Anche chi non collabora con la giustizia deve poter godere dei permessi e delle altre agevolazioni, a patto che abbia rotto ogni legame con le organizzazioni mafiose.
È questa la posizione della Corte costituzionale italiana sul cosiddetto “ergastolo ostativo”, un istituto creato in Italia per isolare i mafiosi che non collaborano con la giustizia, e a cui venivano negati permessi o altri benefici.
L’ergastolo ostativo era stato giudicato illegittimo dalla Corte europea dei diritti dell'uomo, che aveva invitato il governo italiano a correggere la normativa, suscitando durissime reazioni da parte di quasi tutte le forze politiche che avevano accusato i giudici europei di non conoscere la realtà mafiosa, che richiede il totale isolamento dei boss che non si pentono. Ora però anche la Corte costituzionale italiana sembra seguire la linea europea: la mancata collaborazione con la giustizia, dicono i giudici della Consulta che hanno dichiarato l'illegittimità costituzionale dell'articolo 4 bis, comma 1, dell'Ordinamento penitenziario, non impedisce i permessi premio per chi è sottoposto all'ergastolo ostativo, a patto che non ci siano collegamenti con la criminalità organizzata. La “pericolosità sociale" del detenuto andrà dunque valutata volta per volta dal magistrato di sorveglianza.
La reazione del governo è stata immediata, di stupore e dissenso con i giudici costituzionali: “Qualcuno sostiene che con il carcere duro si ledono diritti umani, ma noi non siamo d'accordo”, ha detto Luigi Di Maio. “Rispettiamo la sentenza della Corte ma faremo una battaglia perché chi è in galera con il carcere duro ci rimanga”.
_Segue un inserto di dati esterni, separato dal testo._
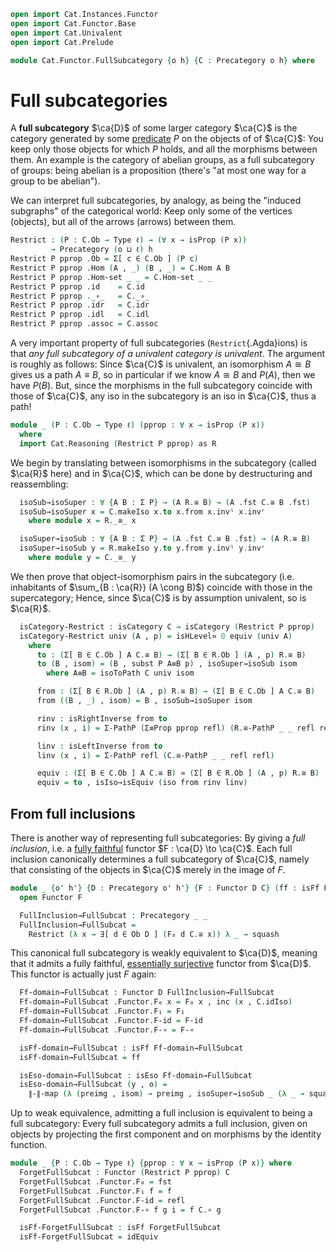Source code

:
 ```agda
open import Cat.Instances.Functor
open import Cat.Functor.Base
open import Cat.Univalent
open import Cat.Prelude

module Cat.Functor.FullSubcategory {o h} {C : Precategory o h} where
```

<!--
```agda
import Cat.Reasoning C as C
open Precategory
private variable
  ℓ : Level
```
-->

# Full subcategories

A **full subcategory** $\ca{D}$ of some larger category $\ca{C}$ is the
category generated by some [predicate] $P$ on the objects of of
$\ca{C}$: You keep only those objects for which $P$ holds, and all the
morphisms between them. An example is the category of abelian groups, as
a full subcategory of groups: being abelian is a proposition (there's
"at most one way for a group to be abelian").

[predicate]: 1Lab.HLevel.html#isProp

We can interpret full subcategories, by analogy, as being the "induced
subgraphs" of the categorical world: Keep only some of the vertices
(objects), but all of the arrows (arrows) between them.

```agda
Restrict : (P : C.Ob → Type ℓ) → (∀ x → isProp (P x))
         → Precategory (o ⊔ ℓ) h
Restrict P pprop .Ob = Σ[ c ∈ C.Ob ] (P c)
Restrict P pprop .Hom (A , _) (B , _) = C.Hom A B
Restrict P pprop .Hom-set _ _ = C.Hom-set _ _
Restrict P pprop .id    = C.id
Restrict P pprop ._∘_   = C._∘_
Restrict P pprop .idr   = C.idr
Restrict P pprop .idl   = C.idl
Restrict P pprop .assoc = C.assoc
```

A very important property of full subcategories (`Restrict`{.Agda}ions)
is that _any full subcategory of a univalent category is univalent_. The
argument is roughly as follows: Since $\ca{C}$ is univalent, an
isomorphism $A \cong B$ gives us a path $A \equiv B$, so in particular
if we know $A \cong B$ and $P(A)$, then we have $P(B)$. But, since the
morphisms in the full subcategory coincide with those of $\ca{C}$, any
iso in the subcategory is an iso in $\ca{C}$, thus a path!

```agda
module _ (P : C.Ob → Type ℓ) (pprop : ∀ x → isProp (P x)) 
  where
  import Cat.Reasoning (Restrict P pprop) as R
```

We begin by translating between isomorphisms in the subcategory (called
$\ca{R}$ here) and in $\ca{C}$, which can be done by destructuring and
reassembling:

```agda
  isoSub→isoSuper : ∀ {A B : Σ P} → (A R.≅ B) → (A .fst C.≅ B .fst)
  isoSub→isoSuper x = C.makeIso x.to x.from x.invˡ x.invʳ
    where module x = R._≅_ x

  isoSuper→isoSub : ∀ {A B : Σ P} → (A .fst C.≅ B .fst) → (A R.≅ B) 
  isoSuper→isoSub y = R.makeIso y.to y.from y.invˡ y.invʳ
    where module y = C._≅_ y
```

We then prove that object-isomorphism pairs in the subcategory (i.e.
inhabitants of $\sum_{B : \ca{R}} (A \cong B)$) coincide with those in
the supercategory; Hence, since $\ca{C}$ is by assumption univalent, so
is $\ca{R}$.

```agda
  isCategory-Restrict : isCategory C → isCategory (Restrict P pprop)
  isCategory-Restrict univ (A , p) = isHLevel≃ 0 equiv (univ A)
    where
      to : (Σ[ B ∈ C.Ob ] A C.≅ B) → (Σ[ B ∈ R.Ob ] (A , p) R.≅ B)
      to (B , isom) = (B , subst P A≡B p) , isoSuper→isoSub isom
        where A≡B = isoToPath C univ isom

      from : (Σ[ B ∈ R.Ob ] (A , p) R.≅ B) → (Σ[ B ∈ C.Ob ] A C.≅ B)
      from ((B , _) , isom) = B , isoSub→isoSuper isom

      rinv : isRightInverse from to
      rinv (x , i) = Σ-PathP (Σ≡Prop pprop refl) (R.≅-PathP _ _ refl refl)

      linv : isLeftInverse from to
      linv (x , i) = Σ-PathP refl (C.≅-PathP _ _ refl refl)

      equiv : (Σ[ B ∈ C.Ob ] A C.≅ B) ≃ (Σ[ B ∈ R.Ob ] (A , p) R.≅ B)
      equiv = to , isIso→isEquiv (iso from rinv linv)
```

## From full inclusions

There is another way of representing full subcategories: By giving a
_full inclusion_, i.e. a [fully faithful] functor $F : \ca{D} \to
\ca{C}$. Each full inclusion canonically determines a full subcategory
of $\ca{C}$, namely that consisting of the objects in $\ca{C}$ merely in
the image of $F$.

[fully faithful]: Cat.Functor.Base#ff-functors

```agda
module _ {o' h'} {D : Precategory o' h'} {F : Functor D C} (ff : isFf F) where
  open Functor F

  FullInclusion→FullSubcat : Precategory _ _
  FullInclusion→FullSubcat = 
    Restrict (λ x → ∃[ d ∈ Ob D ] (F₀ d C.≅ x)) λ _ → squash
```

This canonical full subcategory is weakly equivalent to $\ca{D}$,
meaning that it admits a fully faithful, [essentially surjective]
functor from $\ca{D}$. This functor is actually just $F$ again:

[essentially surjective]: Cat.Functor.Base.html#essential-fibres

```agda
  Ff-domain→FullSubcat : Functor D FullInclusion→FullSubcat
  Ff-domain→FullSubcat .Functor.F₀ x = F₀ x , inc (x , C.idIso)
  Ff-domain→FullSubcat .Functor.F₁ = F₁
  Ff-domain→FullSubcat .Functor.F-id = F-id
  Ff-domain→FullSubcat .Functor.F-∘ = F-∘

  isFf-domain→FullSubcat : isFf Ff-domain→FullSubcat
  isFf-domain→FullSubcat = ff

  isEso-domain→FullSubcat : isEso Ff-domain→FullSubcat
  isEso-domain→FullSubcat (y , o) = 
    ∥-∥-map (λ (preimg , isom) → preimg , isoSuper→isoSub _ (λ _ → squash) isom) o
```

Up to weak equivalence, admitting a full inclusion is equivalent to
being a full subcategory: Every full subcategory admits a full
inclusion, given on objects by projecting the first component and on
morphisms by the identity function.

```agda
module _ {P : C.Ob → Type ℓ} {pprop : ∀ x → isProp (P x)} where
  ForgetFullSubcat : Functor (Restrict P pprop) C
  ForgetFullSubcat .Functor.F₀ = fst
  ForgetFullSubcat .Functor.F₁ f = f
  ForgetFullSubcat .Functor.F-id = refl
  ForgetFullSubcat .Functor.F-∘ f g i = f C.∘ g

  isFf-ForgetFullSubcat : isFf ForgetFullSubcat
  isFf-ForgetFullSubcat = idEquiv
```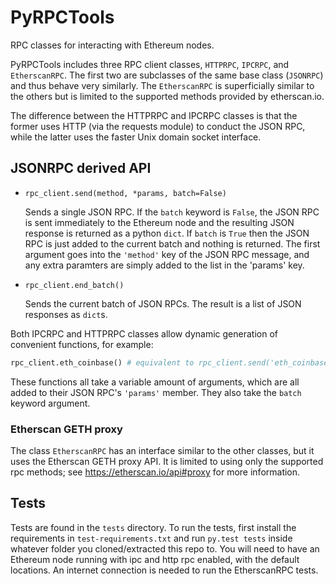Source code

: # PyRPCTools
RPC classes for interacting with Ethereum nodes.

PyRPCTools includes three RPC client classes, `HTTPRPC`, `IPCRPC`, and `EtherscanRPC`. The first two are subclasses of the same base class (`JSONRPC`)
and thus behave very similarly. The `EtherscanRPC` is superficially similar to the others but is limited to the supported methods provided by etherscan.io.

The difference between the HTTPRPC and IPCRPC classes is that the former uses HTTP (via the requests module) to conduct the JSON RPC, while the latter uses the faster Unix domain socket interface. 


## JSONRPC derived API

* `rpc_client.send(method, *params, batch=False)`

   Sends a single JSON RPC. If the `batch` keyword is `False`, the JSON RPC is sent immediately to the Ethereum node and the resulting JSON response is returned as a python `dict`. If `batch` is `True` then the JSON RPC is just added to the current batch and nothing is returned. The first argument goes into the `'method'` key of the JSON RPC message, and any extra paramters are simply added to the list in the 'params' key.

* `rpc_client.end_batch()`

   Sends the current batch of JSON RPCs. The result is a list of JSON responses as `dict`s.

Both IPCRPC and HTTPRPC classes allow dynamic generation of convenient functions, for example:
```python
rpc_client.eth_coinbase() # equivalent to rpc_client.send('eth_coinbase')
```
These functions all take a variable amount of arguments, which are all added to their JSON RPC's `'params'` member.
They also take the `batch` keyword argument.

### Etherscan GETH proxy
The class `EtherscanRPC` has an interface similar to the other classes, but it uses the Etherscan GETH proxy API. It is limited to using only the supported rpc methods; see https://etherscan.io/api#proxy for more information.

## Tests

Tests are found in the `tests` directory. To run the tests, first install the requirements in `test-requirements.txt` and run `py.test tests` inside whatever folder you cloned/extracted this repo to. You will need to have an Ethereum node running with ipc and http rpc enabled, with the default locations. An internet connection is needed to run the EtherscanRPC tests.
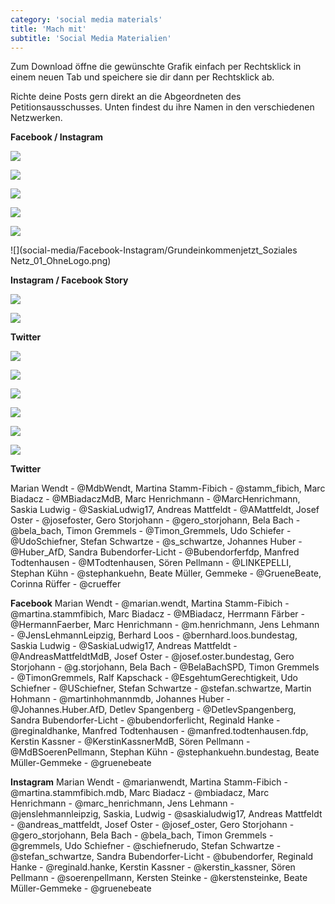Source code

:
 ```yaml
---
category: 'social media materials'
title: 'Mach mit'
subtitle: 'Social Media Materialien'
---
```


Zum Download öffne die gewünschte Grafik einfach per Rechtsklick in einem neuen Tab und speichere sie dir dann per Rechtsklick ab.

Richte deine Posts gern direkt an die Abgeordneten des Petitionsausschusses. Unten findest du ihre Namen in den verschiedenen Netzwerken.

**Facebook / Instagram**

![](social-media/Facebook-Instagram/Grundeinkommenjetzt_ApplausMiete_01_OhneLogo.png)

![](social-media/Facebook-Instagram/Grundeinkommenjetzt_Jederzählt_01_OhneLogo.png)

![](social-media/Facebook-Instagram/Grundeinkommenjetzt_Konzerne_01_OhneLogo.png)

![](social-media/Facebook-Instagram/Grundeinkommenjetzt_Krise_01_OhneLogo.png)

![](social-media/Facebook-Instagram/Grundeinkommenjetzt_MenschenAutos_02_OhneLogo.png)

![](social-media/Facebook-Instagram/Grundeinkommenjetzt_Soziales Netz_01_OhneLogo.png)

**Instagram / Facebook Story**

![](social-media/Instgram-Facebook-Story/Story_GrundeinkommenJetzt_Krise_ohneLogo.png)

![](social-media/Instgram-Facebook-Story/Story_GrundeinkommenJetzt_ohneLogo.png)

**Twitter**

![](social-media/Twitter/Twitter_GrundeinkommenJetzt_Autos_ohneLogo.png)

![](social-media/Twitter/Twitter_GrundeinkommenJetzt_Konzerne_ohneLogo.png)

![](social-media/Twitter/Twitter_GrundeinkommenJetzt_Krise_ohneLogo.png)

![](social-media/Twitter/Twitter_GrundeinkommenJetzt_Mensch_ohneLogo.png)

![](social-media/Twitter/Twitter_GrundeinkommenJetzt_Miete_ohneLogo.png)

![](social-media/Twitter/Twitter_GrundeinkommenJetzt_Netz_ohneLogo.png)

**Twitter**

Marian Wendt - @MdbWendt, Martina Stamm-Fibich - @stamm_fibich, Marc Biadacz - @MBiadaczMdB, Marc Henrichmann - @MarcHenrichmann, Saskia Ludwig - @SaskiaLudwig17, Andreas Mattfeldt - @AMattfeldt, Josef Oster - @josefoster, Gero Storjohann - @gero_storjohann, Bela Bach - @bela_bach, Timon Gremmels - @Timon_Gremmels, Udo Schiefer - @UdoSchiefner, Stefan Schwartze - @s_schwartze, Johannes Huber - @Huber_AfD, Sandra Bubendorfer-Licht - @Bubendorferfdp, Manfred Todtenhausen - @MTodtenhausen, Sören Pellmann - @LINKEPELLI, Stephan Kühn - @stephankuehn, Beate Müller, Gemmeke - @GrueneBeate, Corinna Rüffer - @crueffer

**Facebook**
Marian Wendt - @marian.wendt, Martina Stamm-Fibich - @martina.stammfibich, Marc Biadacz - @MBiadacz, Herrmann Färber - @HermannFaerber, Marc Henrichmann - @m.henrichmann, Jens Lehmann - @JensLehmannLeipzig, Berhard Loos - @bernhard.loos.bundestag, Saskia Ludwig - @SaskiaLudwig17, Andreas Mattfeldt - @AndreasMattfeldtMdB, Josef Oster - @josef.oster.bundestag, Gero Storjohann - @g.storjohann, Bela Bach - @BelaBachSPD, Timon Gremmels - @TimonGremmels, Ralf Kapschack - @EsgehtumGerechtigkeit, Udo Schiefner - @USchiefner, Stefan Schwartze - @stefan.schwartze, Martin Hohmann - @martinhohmannmdb, Johannes Huber - @Johannes.Huber.AfD, Detlev Spangenberg - @DetlevSpangenberg, Sandra Bubendorfer-Licht - @bubendorferlicht, Reginald Hanke - @reginaldhanke, Manfred Todtenhausen - @manfred.todtenhausen.fdp, Kerstin Kassner - @KerstinKassnerMdB, Sören Pellmann - @MdBSoerenPellmann, Stephan Kühn - @stephankuehn.bundestag, Beate Müller-Gemmeke - @gruenebeate

**Instagram**
Marian Wendt - @marianwendt, Martina Stamm-Fibich - @martina.stammfibich.mdb, Marc Biadacz - @mbiadacz, Marc Henrichmann - @marc_henrichmann, Jens Lehmann - @jenslehmannleipzig, Saskia, Ludwig - @saskialudwig17, Andreas Mattfeldt - @andreas_mattfeldt, Josef Oster - @josef_oster, Gero Storjohann - @gero_storjohann, Bela Bach - @bela_bach, Timon Gremmels - @gremmels, Udo Schiefner - @schiefnerudo, Stefan Schwartze - @stefan_schwartze, Sandra Bubendorfer-Licht - @bubendorfer, Reginald Hanke - @reginald.hanke, Kerstin Kassner - @kerstin_kassner, Sören Pellmann - @soerenpellmann, Kersten Steinke - @kerstensteinke, Beate Müller-Gemmeke - @gruenebeate
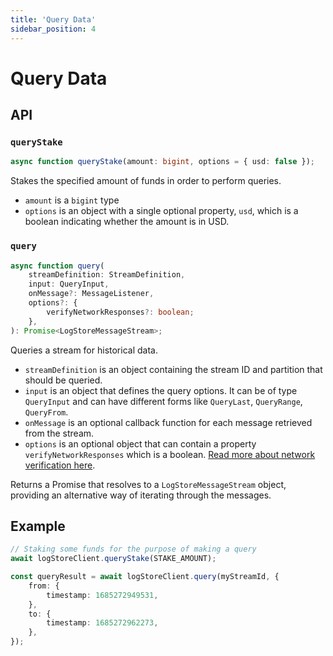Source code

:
 ```yaml
---
title: 'Query Data'
sidebar_position: 4
---
```


# Query Data

## API

### `queryStake`

```ts
async function queryStake(amount: bigint, options = { usd: false });
```

Stakes the specified amount of funds in order to perform queries.

- `amount` is a `bigint` type
- `options` is an object with a single optional property, `usd`, which is a boolean indicating whether the amount is in USD.

### `query`

```ts
async function query(
	streamDefinition: StreamDefinition,
	input: QueryInput,
	onMessage?: MessageListener,
	options?: {
		verifyNetworkResponses?: boolean;
	},
): Promise<LogStoreMessageStream>;
```

Queries a stream for historical data.

- `streamDefinition` is an object containing the stream ID and partition that should be queried.
- `input` is an object that defines the query options. It can be of type `QueryInput` and can have different forms like `QueryLast`, `QueryRange`, `QueryFrom`.
- `onMessage` is an optional callback function for each message retrieved from the stream.
- `options` is an optional object that can contain a property `verifyNetworkResponses` which is a boolean. [Read more about network verification here](./network-verification.md).

Returns a Promise that resolves to a `LogStoreMessageStream` object, providing an alternative way of iterating through the messages.

## Example

```ts
// Staking some funds for the purpose of making a query
await logStoreClient.queryStake(STAKE_AMOUNT);

const queryResult = await logStoreClient.query(myStreamId, {
	from: {
		timestamp: 1685272949531,
	},
	to: {
		timestamp: 1685272962273,
	},
});
```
Anche il segretario del Pd Nicola Zingaretti ha parlato di una sentenza “un po' stravagante”, mentre per Matteo Salvini la sentenza sui permessi premio agli ergastolani “è devastante e – ha aggiunto - cercheremo di smontarla con ogni mezzo legalmente possibile”.
Attualmente, secondo i dati pubblicati dal Corriere della Sera, sarebbero 1.106 i condannati al carcere duro che potenzialmente potrebbero accedere a permessi e altre agevolazioni, fra gli altri i boss Leoluca Bagarella e Raffaele Cutolo, gli stragisti Filippo e Giuseppe Graviano, autori delle stragi del 1993 a Firenze, Milano e Roma, Giovanni Riina, figlio di Totò, e i casalesi Francesco "Sandokan" Schiavone e Michele Zagaria.